Modest Bridal and Prom - ETERNITY Gowns: Sophisticated Dresses and Gowns Designed with Modesty in Mind for Weddings, Prom, Shabbos, Quinceanera, Pageants, Muslim Events, LDS Temple, etc.



On a sidenote: my eldest daughter wants me to make her a white, buckskin wedding dress (colourful beading to be included...a girl knows what she dreams of, eh?)

-----Added 12/23/2008 at 02:24:13 EST-----



Honor said:


> is the sleeve thing because bare shoulders are considered immodest?



Yes.


----------



## Honor (Dec 23, 2008)

oh


I was a shameless hussy then...I had spegetti straps and my dress didn't even reach my knees
(I'm totally just poking, I mean my dress did have all those things but I don't think it was immodest in the least) so I'm just playing with you.


----------



## LawrenceU (Dec 23, 2008)

Augusta said:


> Some clarification on if he is the father of the bride or just the preacher would be good. I do understand also if he is just officiating because it can't be easy to do with cleavage etc. in front of you.  I doubt though that is the case, I think this is his daughter.



Joe has two sons. No daughters.


----------



## LadyFlynt (Dec 23, 2008)

Honor said:


> oh
> 
> 
> I was a shameless hussy then...I had spegetti straps and my dress didn't even reach my knees
> (I'm totally just poking, I mean my dress did have all those things but I don't think it was immodest in the least) so I'm just playing with you.

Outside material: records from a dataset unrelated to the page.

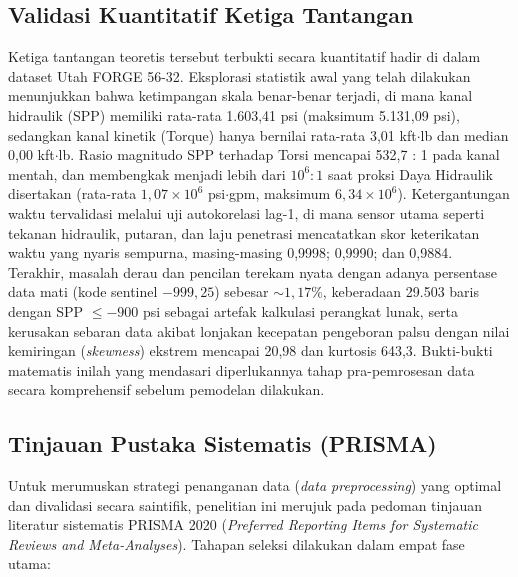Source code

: \documentclass[conference]{IEEEtran}
\begin{document}
\subsection{Validasi Kuantitatif Ketiga Tantangan}
Ketiga tantangan teoretis tersebut terbukti secara kuantitatif hadir di dalam dataset Utah FORGE 56-32. Eksplorasi statistik awal yang telah dilakukan menunjukkan bahwa ketimpangan skala benar-benar terjadi, di mana kanal hidraulik (SPP) memiliki rata-rata 1.603,41 psi (maksimum 5.131,09 psi), sedangkan kanal kinetik (Torque) hanya bernilai rata-rata 3,01 kft$\cdot$lb dan median 0,00 kft$\cdot$lb. Rasio magnitudo SPP terhadap Torsi mencapai 532,7 : 1 pada kanal mentah, dan membengkak menjadi lebih dari $10^6 : 1$ saat proksi Daya Hidraulik disertakan (rata-rata $1{,}07 \times 10^6$ psi$\cdot$gpm, maksimum $6{,}34 \times 10^6$). Ketergantungan waktu tervalidasi melalui uji autokorelasi lag-1, di mana sensor utama seperti tekanan hidraulik, putaran, dan laju penetrasi mencatatkan skor keterikatan waktu yang nyaris sempurna, masing-masing 0,9998; 0,9990; dan 0,9884. Terakhir, masalah derau dan pencilan terekam nyata dengan adanya persentase data mati (kode sentinel $-999{,}25$) sebesar $\sim 1{,}17\%$, keberadaan 29.503 baris dengan SPP $\le -900$ psi sebagai artefak kalkulasi perangkat lunak, serta kerusakan sebaran data akibat lonjakan kecepatan pengeboran palsu dengan nilai kemiringan (\textit{skewness}) ekstrem mencapai 20,98 dan kurtosis 643,3. Bukti-bukti matematis inilah yang mendasari diperlukannya tahap pra-pemrosesan data secara komprehensif sebelum pemodelan dilakukan.

\subsection{Tinjauan Pustaka Sistematis (PRISMA)}
Untuk merumuskan strategi penanganan data (\textit{data preprocessing}) yang optimal dan divalidasi secara saintifik, penelitian ini merujuk pada pedoman tinjauan literatur sistematis PRISMA 2020 (\textit{Preferred Reporting Items for Systematic Reviews and Meta-Analyses}). Tahapan seleksi dilakukan dalam empat fase utama:
\end{document}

My dress barely reached my knees (I think). We ended up having a smaller wedding and I couldn't afford to alter my formal wedding dress I had bought, so I went and found myself a cute dress on sale at Lerner's for $30. Tea length was "in" at the time. We turned the formal one into a baptismal gown for our babies


----------



## JBaldwin (Dec 23, 2008)

I have played organ and piano for weddings for years, and in many churches, they've had a specified modesty standard in the wedding policy. So a bride knew when they were having a wedding in that particular church, she and her bridal party would be required to maintain the standard. I have seen brides refuse to get married in a church because of it. 

I would, however, agree with those who have said to tread lightly, especially if the wedding is already set for the church and a modesty policy was not in place at the time the date was set for that church. If it wasn't a bride could get really huffy and upset. 

My sister has a specialty shop in Greenville, SC (and online). They specialize in vintage clothing and carry a line of modest wedding gowns. They also do alterations on dresses to make them more modest. 

Threads in Time Vintage Clothing


----------



## LadyFlynt (Dec 23, 2008)

Bridezillas - WEtv.com


----------



## lynnie (Dec 23, 2008)

Huh?

Shoulders provoke lust?

Or is it the armpits? 

I am 54 and I have dressed modestly since I got saved at age 18. We were taught that your clothes should not draw attention, it is the smile on your face and the gracious words out of your mouth that attract attention. And I certainly agree that cleavage should be covered ( and not covered so tight it looks like spray paint.)

But sleeveless? On a summer day with a nice scoopneck, that is considered immodest?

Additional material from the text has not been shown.